Monday, April 9, 2012

Easter "Egg" Search

We weren't exactly looking for "eggs," but we had a great time on Easter searching for a trail.  Scott and I left the dogs at home and took our mountain bikes for a three hour tour--a three hour tour!  I am so glad I didn't have THAT go through my head before we got out of the forest! 
Scott Popping Wheelie on MY Bike!

In order to get back in time to take the bread dough out of the machine so that it could be formed into a nicer loaf and baked in the oven, we allowed two hours to leave our house, ride our road (north) to the forest road (runs west, then turns mostly south), and find a way from that back to our road without backtracking (should have been east...).  We rode all the way to the obvious end of the forest road, which has curved away from south to something akin to east at that point. 
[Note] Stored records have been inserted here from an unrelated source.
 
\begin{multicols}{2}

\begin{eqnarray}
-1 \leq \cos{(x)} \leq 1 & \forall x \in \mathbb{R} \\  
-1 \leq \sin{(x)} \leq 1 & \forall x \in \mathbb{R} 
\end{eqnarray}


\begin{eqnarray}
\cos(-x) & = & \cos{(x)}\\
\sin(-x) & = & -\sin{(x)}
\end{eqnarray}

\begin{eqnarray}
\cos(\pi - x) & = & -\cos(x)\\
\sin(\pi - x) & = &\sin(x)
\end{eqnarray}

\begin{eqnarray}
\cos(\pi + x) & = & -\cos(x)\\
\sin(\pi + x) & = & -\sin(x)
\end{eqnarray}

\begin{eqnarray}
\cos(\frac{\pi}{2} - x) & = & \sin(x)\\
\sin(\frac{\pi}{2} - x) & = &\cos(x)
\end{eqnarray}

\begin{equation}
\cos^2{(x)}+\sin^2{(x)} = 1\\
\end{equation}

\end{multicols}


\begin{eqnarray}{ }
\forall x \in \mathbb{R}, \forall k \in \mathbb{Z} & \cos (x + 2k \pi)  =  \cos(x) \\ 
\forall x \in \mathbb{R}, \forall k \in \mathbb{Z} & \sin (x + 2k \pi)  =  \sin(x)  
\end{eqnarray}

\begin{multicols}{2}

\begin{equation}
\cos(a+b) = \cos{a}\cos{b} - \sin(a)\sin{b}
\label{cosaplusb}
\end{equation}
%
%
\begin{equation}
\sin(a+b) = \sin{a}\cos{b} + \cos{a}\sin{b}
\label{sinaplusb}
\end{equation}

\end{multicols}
We decided it was logical for the road to have continued through at some point and simply have become overgrown due to lack of use.  Therefore, we got off the bikes and pushed along what appeared to be faint four-wheeler tracks in tall grass.  Once in the woods again, we could see where someone had cut a trail and followed a swamp.  There was no indication of someone having put a deer blind up, which would be the logical reason for cutting trees down on a trail that doesn't actually go anywhere.  Hmm. 
Scott on Wrong Trail

To make matters more interesting, we couldn't agree on which direction we were going, despite using a GPS unit (iffy), a compass, and a map.  I find it much easier to lose track of which way I am going in the forests of Minnesota than anywhere else I have been.  However, once I check map and compass, I am comfortable knowing where I am.  No further comment. 

We made it back to the forest road/main trail alright, and started back north, exploring trails to the right that might get us to the main road without having to go all the way back to the beginning.  The second trail we tried was practically a wide grassy boulevard.  It was tough pedaling through the grass, so the lazier of the two got off and walked.  Hey--I was already tired out from the outing with the dogs on Saturday! 
Deer?  Moose??

We wandered along, passing a wildlife opening on the left with a very high treestand on the opposite corner.  The boulevard curved mostly ESE until we came to a Y of leased Potlatch (a timber company) land which was posted.  Fortunately, we didn't need to trespass if we wanted to continue on the trail, which became more SE as it passed the posted area.  It was while crossing another wildlife opening that I realized my rear tire was rubbing on the brake pad--It's a good thing I travel with my very own personal bike tech! 

Scott in the Swamp
The trail eventually became only wide enough for a four-wheeler and too rough in places for even Scott to ride safely.  No, he did not stop riding.  At another Y in the trail, we saw vehicles to the left and beckoning red pine to the right.  Correctly deciding the vehicles belong to one of our neighbors, we went right and followed the now-pine-needled softened trail under the great trees.  It was peaceful and smelled wonderful.  Then came the moment we were hoping for:

"This is it," Scott proclaimed proudly.  We had gotten to a rise of land that he had seen from the other end of the trail.  He had been stopped on the other side by the swamp which we now saw from above.  All we had to do was risk "minimal dampness," to use his optimistic phrase.  By the time we got to the trail, and road, on the other side, my feet were soaked! 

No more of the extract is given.